Work request ::
With pictures excluded, copy word for word the lines in the data below from the line containing "- 📫 How to reach me ..." through the line containing "Amazon Redshift Set-up".

:: Data section

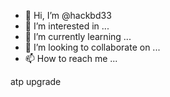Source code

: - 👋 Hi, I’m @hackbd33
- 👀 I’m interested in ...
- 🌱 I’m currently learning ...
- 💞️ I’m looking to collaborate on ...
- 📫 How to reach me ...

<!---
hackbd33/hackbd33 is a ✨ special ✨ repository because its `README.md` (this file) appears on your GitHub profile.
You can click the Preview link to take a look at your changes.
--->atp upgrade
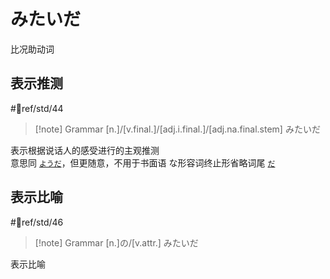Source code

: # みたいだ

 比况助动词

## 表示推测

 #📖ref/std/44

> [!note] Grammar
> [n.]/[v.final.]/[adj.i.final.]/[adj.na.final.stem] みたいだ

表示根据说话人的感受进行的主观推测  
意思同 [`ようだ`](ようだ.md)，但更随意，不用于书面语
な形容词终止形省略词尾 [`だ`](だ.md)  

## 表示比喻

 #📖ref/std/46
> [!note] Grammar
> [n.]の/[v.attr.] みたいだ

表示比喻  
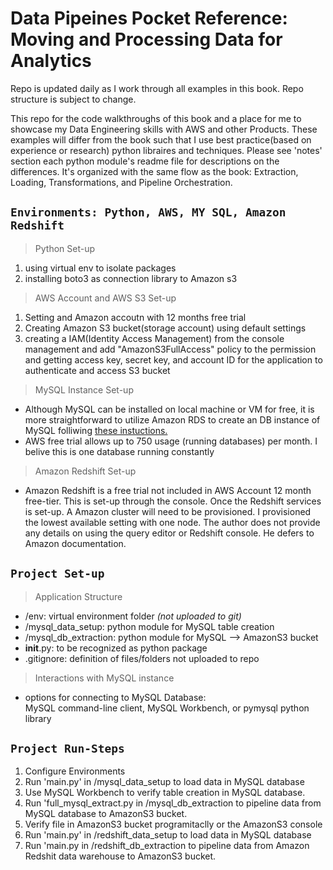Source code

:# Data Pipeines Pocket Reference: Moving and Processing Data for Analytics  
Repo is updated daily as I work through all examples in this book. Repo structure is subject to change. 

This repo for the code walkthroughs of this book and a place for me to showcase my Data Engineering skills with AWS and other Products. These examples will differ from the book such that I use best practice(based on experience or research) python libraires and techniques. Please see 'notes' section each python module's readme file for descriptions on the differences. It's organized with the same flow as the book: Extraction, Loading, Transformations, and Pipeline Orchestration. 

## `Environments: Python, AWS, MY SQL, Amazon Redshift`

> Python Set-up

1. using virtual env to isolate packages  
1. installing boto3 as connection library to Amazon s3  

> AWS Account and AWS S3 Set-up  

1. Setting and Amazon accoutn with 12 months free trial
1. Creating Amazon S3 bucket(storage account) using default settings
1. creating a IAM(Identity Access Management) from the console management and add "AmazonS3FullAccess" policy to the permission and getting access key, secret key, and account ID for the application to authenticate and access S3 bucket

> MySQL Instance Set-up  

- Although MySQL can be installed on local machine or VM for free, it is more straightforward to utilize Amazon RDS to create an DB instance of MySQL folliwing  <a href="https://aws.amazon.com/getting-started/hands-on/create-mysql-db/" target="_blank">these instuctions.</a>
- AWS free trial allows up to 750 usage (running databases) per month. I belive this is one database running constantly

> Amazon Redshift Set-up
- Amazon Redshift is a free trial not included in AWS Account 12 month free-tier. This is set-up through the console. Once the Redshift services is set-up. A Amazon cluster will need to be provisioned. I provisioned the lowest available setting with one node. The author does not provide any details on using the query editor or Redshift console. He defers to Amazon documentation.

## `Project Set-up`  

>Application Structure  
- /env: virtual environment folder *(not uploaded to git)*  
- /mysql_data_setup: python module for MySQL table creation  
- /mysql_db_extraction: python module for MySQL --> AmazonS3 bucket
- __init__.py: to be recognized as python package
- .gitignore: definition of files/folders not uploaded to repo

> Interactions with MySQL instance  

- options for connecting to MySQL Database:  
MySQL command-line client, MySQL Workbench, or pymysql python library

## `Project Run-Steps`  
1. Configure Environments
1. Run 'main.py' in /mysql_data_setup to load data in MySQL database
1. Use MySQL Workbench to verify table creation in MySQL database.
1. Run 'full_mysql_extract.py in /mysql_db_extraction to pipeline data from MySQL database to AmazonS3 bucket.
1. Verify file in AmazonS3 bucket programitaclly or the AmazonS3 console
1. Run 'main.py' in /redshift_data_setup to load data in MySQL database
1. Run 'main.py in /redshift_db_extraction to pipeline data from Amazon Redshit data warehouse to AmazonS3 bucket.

::::

Output for this exercise ::
- 📫 How to reach me ...

<!---
hackbd33/hackbd33 is a ✨ special ✨ repository because its `README.md` (this file) appears on your GitHub profile.
You can click the Preview link to take a look at your changes.
--->atp upgrade
Source code

: # みたいだ

 比况助动词

## 表示推测

 #📖ref/std/44

> [!note] Grammar
> [n.]/[v.final.]/[adj.i.final.]/[adj.na.final.stem] みたいだ

表示根据说话人的感受进行的主观推测  
意思同 [`ようだ`](ようだ.md)，但更随意，不用于书面语
な形容词终止形省略词尾 [`だ`](だ.md)  

## 表示比喻

 #📖ref/std/46
> [!note] Grammar
> [n.]の/[v.attr.] みたいだ

表示比喻  
Source code

:# Data Pipeines Pocket Reference: Moving and Processing Data for Analytics  
Repo is updated daily as I work through all examples in this book. Repo structure is subject to change. 

This repo for the code walkthroughs of this book and a place for me to showcase my Data Engineering skills with AWS and other Products. These examples will differ from the book such that I use best practice(based on experience or research) python libraires and techniques. Please see 'notes' section each python module's readme file for descriptions on the differences. It's organized with the same flow as the book: Extraction, Loading, Transformations, and Pipeline Orchestration. 

## `Environments: Python, AWS, MY SQL, Amazon Redshift`

> Python Set-up

1. using virtual env to isolate packages  
1. installing boto3 as connection library to Amazon s3  

> AWS Account and AWS S3 Set-up  

1. Setting and Amazon accoutn with 12 months free trial
1. Creating Amazon S3 bucket(storage account) using default settings
1. creating a IAM(Identity Access Management) from the console management and add "AmazonS3FullAccess" policy to the permission and getting access key, secret key, and account ID for the application to authenticate and access S3 bucket

> MySQL Instance Set-up  

- Although MySQL can be installed on local machine or VM for free, it is more straightforward to utilize Amazon RDS to create an DB instance of MySQL folliwing  <a href="https://aws.amazon.com/getting-started/hands-on/create-mysql-db/" target="_blank">these instuctions.</a>
- AWS free trial allows up to 750 usage (running databases) per month. I belive this is one database running constantly

> Amazon Redshift Set-up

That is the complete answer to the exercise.